A square of fiberglass shingles weighs substantially the same and has substantially the same construction. However, instead of including a cellulose fiber or sheet paper mat, the fiberglass shingle uses a fiberglass mat as its "backbone". The fiberglass mat weighs approximately 4-5 lbs., which represents approximately 5% of the total weight of a square of fiberglass shingles.

A prior art shingle is shown in FIG. 1 and is generally designated 10. The shingle includes backbone 12, which, may be an asphalt-saturated cellulose fiber, sheet paper or fiberglass mat. The saturated backbone is coated on its inner and outer sides with oxidized asphalt. The oxidized asphalt coating thus surrounds the backbone with inner and outer asphalt layers, 14 and 16 respectively. On the outer layer of asphalt coating, which is the side of the shingle that will be exposed to the environment, granules 18 are applied, which are typically colored to provide the desired look of the shingle or roofing material. These prior art shingles provide the major component of the recycled roofing material disclosed herein. In addition to shingles, rolled roofing is manufactured using a similar process and has an almost identical construction.

These asphalt roofing materials are reclaimed using an asphalt material recycling system and method, such as the one disclosed in commonly-owned U.S. patent application Ser. No. 08/756,881. Such a recycling system is used to reclaim asphalt material such as asphalt shingles and rolled roofing in a liquefied form, which can be stored and used as a component of the recycled roofing material disclosed herein. The recycling system shreds individual cellulose fibers found in the asphalt shingles and rolled roofing material recycled in the system. This is accomplished using, for example, a ball mill, which shreds the individual fibers. The recycling system also reduces the size of the mineral particles to substantially within the range of 250 to 300 mesh.

The recycled roofing material comprises ground up asphalt shingles comprising substantially between 5 and 20 percent by weight fiber material.

According to the present invention, the reclaimed asphalt roofing material, which constitutes approximately 12% cellulose fiber, 5% fiberglass fiber or some combination thereof, depending upon the composition of the reclaimed roofing material, is mixed with other, non-oxidized asphalt, such as flux asphalt and is a key ingredient of the recycled roofing material disclosed herein.
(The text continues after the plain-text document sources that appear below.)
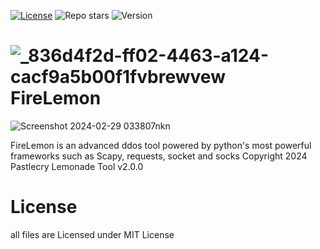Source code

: [![License](https://img.shields.io/github/license/Pastlecry/FireLemon?style=for-the-badge&color=orange)](/LICENSE)
![Repo stars](https://img.shields.io/github/stars/Pastlecry/FireLemon?style=for-the-badge&color=orange)
![Version](https://img.shields.io/github/v/release/Pastlecry/FireLemon?logo=FireLemon&color=yellow)

# ![_836d4f2d-ff02-4463-a124-cacf9a5b00f1fvbrewvew](https://github.com/Pastlecry/FireLemon/assets/93829550/835fa1d1-012d-41d6-bcc5-415efc334a24)FireLemon 

![Screenshot 2024-02-29 033807nkn](https://github.com/Pastlecry/FireLemon/assets/93829550/f29e82fc-f747-4d46-b19d-256939186d22)

FireLemon is an advanced ddos tool powered by python's most powerful frameworks such as Scapy, requests, socket and socks
Copyright 2024 Pastlecry 
Lemonade Tool v2.0.0

# License
all files are Licensed under MIT License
Substantially between 50% and 80% reclaimed roofing material is mixed with substantially between 20% and 50%, by weight, non-oxidized asphalt, such as flux asphalt. In the preferred embodiment, approximately 70% reclaimed roofing material is mixed with approximately 30% other asphalt, such as flux asphalt. The addition of flux asphalt reduces the viscosity of the composite, recycled roofing material to a pumpable, flowable level.

The flux asphalt is a non-oxidized asphalt with a melt point of approximately 100° F. However, once the non-oxidized flux asphalt is included with the reclaimed, roofing material, the cellulose or fiberglass fiber in the reclaimed, roofing material, coupled with the milled mineral particles, modifies the flux and saturating asphalt to increase the effective melt point to over 200° F.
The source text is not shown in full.